Trau der Mannschaft deines Seglers zu, 
daß sie tüchtig aus der Trunkenheit
aufstehn könnte, jeder einzeln aufstehn,
jeder noch bis übers Kinn besoffen,
aber hingehn und das Seine tun!
Zwischen Sternen, die zum Teufel gingen,
ist es herrlich, selbst den Belzebuben
so im Leib zu haben wie die Kerle
deines gottverdammten Leichenkastens.
Glaubst du denn, der Wind trägt dich dorthin,
wo du hinwillst? – jeder Wind ist herrlich
und verwandt mit aller Teufelei!
Ach, für ihn bist du ein Taschenmesser,
das er einsteckt, ohne es zu merken,
wenn du durch und durch voll Vorsicht bist.
Deine Mannschaft, die du bündeln willst
und aus ihrem Rücken Riemen schneiden,
schnitzt für dich aus einer Erdnußschale
noch ein viel zu großes Rettungsboot.
Hau jetzt ab samt deiner Nüchternheit!
Dieses Schiff wird nie verständig werden –
melde oben bei dem Bootsverleiher,
daß wir brüllend und das Maul voll Suff
seine Sterne aus der Hölle holen.

Aus: Panorama moderner Lyrik deutschsprechender Länder.
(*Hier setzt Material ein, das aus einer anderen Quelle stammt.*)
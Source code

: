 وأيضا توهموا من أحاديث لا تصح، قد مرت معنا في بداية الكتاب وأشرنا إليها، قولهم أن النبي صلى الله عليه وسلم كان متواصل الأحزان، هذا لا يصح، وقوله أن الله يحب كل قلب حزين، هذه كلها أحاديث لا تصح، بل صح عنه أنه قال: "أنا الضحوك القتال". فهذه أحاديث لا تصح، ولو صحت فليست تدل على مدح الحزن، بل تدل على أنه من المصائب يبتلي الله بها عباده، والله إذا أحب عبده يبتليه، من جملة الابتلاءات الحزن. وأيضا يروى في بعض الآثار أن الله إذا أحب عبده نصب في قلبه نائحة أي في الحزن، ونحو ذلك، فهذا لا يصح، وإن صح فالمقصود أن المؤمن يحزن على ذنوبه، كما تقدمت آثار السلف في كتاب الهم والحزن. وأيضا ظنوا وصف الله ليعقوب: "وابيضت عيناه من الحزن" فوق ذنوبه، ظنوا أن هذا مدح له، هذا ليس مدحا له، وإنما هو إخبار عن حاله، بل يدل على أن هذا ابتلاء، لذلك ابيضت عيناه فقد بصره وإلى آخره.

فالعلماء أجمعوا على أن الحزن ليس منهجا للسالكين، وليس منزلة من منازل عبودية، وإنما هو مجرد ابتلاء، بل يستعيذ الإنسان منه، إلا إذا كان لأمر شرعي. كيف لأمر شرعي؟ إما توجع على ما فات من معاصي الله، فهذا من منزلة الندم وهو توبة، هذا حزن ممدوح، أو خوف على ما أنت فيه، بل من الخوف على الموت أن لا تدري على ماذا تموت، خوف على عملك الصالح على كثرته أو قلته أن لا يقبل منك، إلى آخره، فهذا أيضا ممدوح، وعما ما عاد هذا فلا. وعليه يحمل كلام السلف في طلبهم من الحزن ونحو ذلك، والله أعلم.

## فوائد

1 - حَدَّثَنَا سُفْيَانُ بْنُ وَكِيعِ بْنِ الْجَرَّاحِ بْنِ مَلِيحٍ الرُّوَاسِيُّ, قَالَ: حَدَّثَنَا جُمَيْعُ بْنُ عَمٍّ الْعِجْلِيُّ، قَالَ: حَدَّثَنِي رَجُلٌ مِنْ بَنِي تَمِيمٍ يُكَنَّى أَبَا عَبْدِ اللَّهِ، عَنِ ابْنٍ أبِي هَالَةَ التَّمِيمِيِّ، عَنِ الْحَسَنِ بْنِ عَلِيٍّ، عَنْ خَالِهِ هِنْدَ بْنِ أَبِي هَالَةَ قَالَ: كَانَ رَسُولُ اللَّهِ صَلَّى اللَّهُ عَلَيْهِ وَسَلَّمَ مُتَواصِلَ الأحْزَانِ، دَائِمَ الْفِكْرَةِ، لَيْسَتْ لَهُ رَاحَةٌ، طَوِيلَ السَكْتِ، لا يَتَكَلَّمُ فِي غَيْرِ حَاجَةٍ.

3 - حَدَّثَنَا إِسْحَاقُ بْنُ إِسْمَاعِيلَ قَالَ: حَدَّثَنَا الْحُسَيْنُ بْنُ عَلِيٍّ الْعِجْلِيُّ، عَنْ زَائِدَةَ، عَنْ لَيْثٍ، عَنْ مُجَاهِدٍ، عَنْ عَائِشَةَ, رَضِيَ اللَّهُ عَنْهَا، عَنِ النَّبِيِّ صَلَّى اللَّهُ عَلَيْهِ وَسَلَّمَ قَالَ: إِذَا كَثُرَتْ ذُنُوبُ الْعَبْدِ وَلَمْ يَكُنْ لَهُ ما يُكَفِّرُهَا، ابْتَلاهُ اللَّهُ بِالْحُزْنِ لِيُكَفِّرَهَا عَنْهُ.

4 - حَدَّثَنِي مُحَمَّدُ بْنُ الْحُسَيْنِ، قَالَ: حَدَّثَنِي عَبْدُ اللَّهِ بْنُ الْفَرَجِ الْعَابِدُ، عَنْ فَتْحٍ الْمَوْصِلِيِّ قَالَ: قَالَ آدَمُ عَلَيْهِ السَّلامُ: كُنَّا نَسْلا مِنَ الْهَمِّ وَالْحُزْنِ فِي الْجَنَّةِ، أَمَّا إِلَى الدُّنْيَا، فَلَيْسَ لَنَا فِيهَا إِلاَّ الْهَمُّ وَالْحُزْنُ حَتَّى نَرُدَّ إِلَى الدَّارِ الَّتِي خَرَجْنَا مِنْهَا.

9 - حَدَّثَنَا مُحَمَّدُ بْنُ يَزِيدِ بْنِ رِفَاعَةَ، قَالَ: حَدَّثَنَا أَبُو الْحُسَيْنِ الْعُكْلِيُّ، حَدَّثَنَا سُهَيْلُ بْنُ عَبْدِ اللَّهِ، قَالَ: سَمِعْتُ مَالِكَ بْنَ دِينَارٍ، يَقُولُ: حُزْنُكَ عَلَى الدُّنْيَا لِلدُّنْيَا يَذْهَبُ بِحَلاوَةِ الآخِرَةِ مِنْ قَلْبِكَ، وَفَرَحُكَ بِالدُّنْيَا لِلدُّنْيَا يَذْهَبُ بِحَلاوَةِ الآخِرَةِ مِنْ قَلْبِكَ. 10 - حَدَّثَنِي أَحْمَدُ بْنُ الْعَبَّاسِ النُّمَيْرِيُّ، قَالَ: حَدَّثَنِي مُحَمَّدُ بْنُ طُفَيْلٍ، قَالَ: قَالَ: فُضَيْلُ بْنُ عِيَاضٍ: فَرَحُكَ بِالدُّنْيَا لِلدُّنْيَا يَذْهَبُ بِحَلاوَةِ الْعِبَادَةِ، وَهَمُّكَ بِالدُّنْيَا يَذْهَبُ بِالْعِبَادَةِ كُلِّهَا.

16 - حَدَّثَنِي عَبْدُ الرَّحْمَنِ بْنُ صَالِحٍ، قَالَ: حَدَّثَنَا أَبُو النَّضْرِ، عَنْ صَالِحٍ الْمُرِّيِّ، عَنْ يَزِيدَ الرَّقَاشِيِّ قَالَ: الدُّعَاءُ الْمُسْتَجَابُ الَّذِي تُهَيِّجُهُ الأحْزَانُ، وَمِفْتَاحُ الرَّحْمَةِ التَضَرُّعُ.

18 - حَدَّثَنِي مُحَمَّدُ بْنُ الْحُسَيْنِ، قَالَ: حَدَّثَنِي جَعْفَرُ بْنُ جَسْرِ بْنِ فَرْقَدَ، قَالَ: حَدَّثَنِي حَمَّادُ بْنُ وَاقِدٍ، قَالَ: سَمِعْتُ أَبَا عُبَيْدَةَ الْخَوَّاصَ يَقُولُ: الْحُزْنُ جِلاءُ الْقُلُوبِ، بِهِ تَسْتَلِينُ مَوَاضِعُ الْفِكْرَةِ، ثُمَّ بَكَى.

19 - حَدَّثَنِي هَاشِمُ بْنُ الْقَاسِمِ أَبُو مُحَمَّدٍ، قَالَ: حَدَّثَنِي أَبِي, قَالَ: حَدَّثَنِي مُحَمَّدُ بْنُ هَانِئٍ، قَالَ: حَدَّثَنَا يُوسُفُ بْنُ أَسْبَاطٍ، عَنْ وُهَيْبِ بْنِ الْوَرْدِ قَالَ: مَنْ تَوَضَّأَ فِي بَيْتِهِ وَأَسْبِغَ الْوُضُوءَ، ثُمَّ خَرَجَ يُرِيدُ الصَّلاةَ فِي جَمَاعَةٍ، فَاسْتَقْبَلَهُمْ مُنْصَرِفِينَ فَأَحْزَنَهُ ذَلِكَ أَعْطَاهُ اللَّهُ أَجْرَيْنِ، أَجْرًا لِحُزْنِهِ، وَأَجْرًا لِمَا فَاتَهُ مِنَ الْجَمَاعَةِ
Von der Jahrhundertwende bis zur jüngsten Gegenwart. Herausgegeben von Wolfgang Hädecke und Ulf Miehe. Gütersloh: Sigbert Mohn, o.J. (1965), S. 381

2 Comments on “Hau jetzt ab samt deiner Nüchternheit!

  1. Das Gedicht konnte ich mal auswendig, und immerhin, die Überschrift hier (kein Titel) kam mir gleich bekannt vor.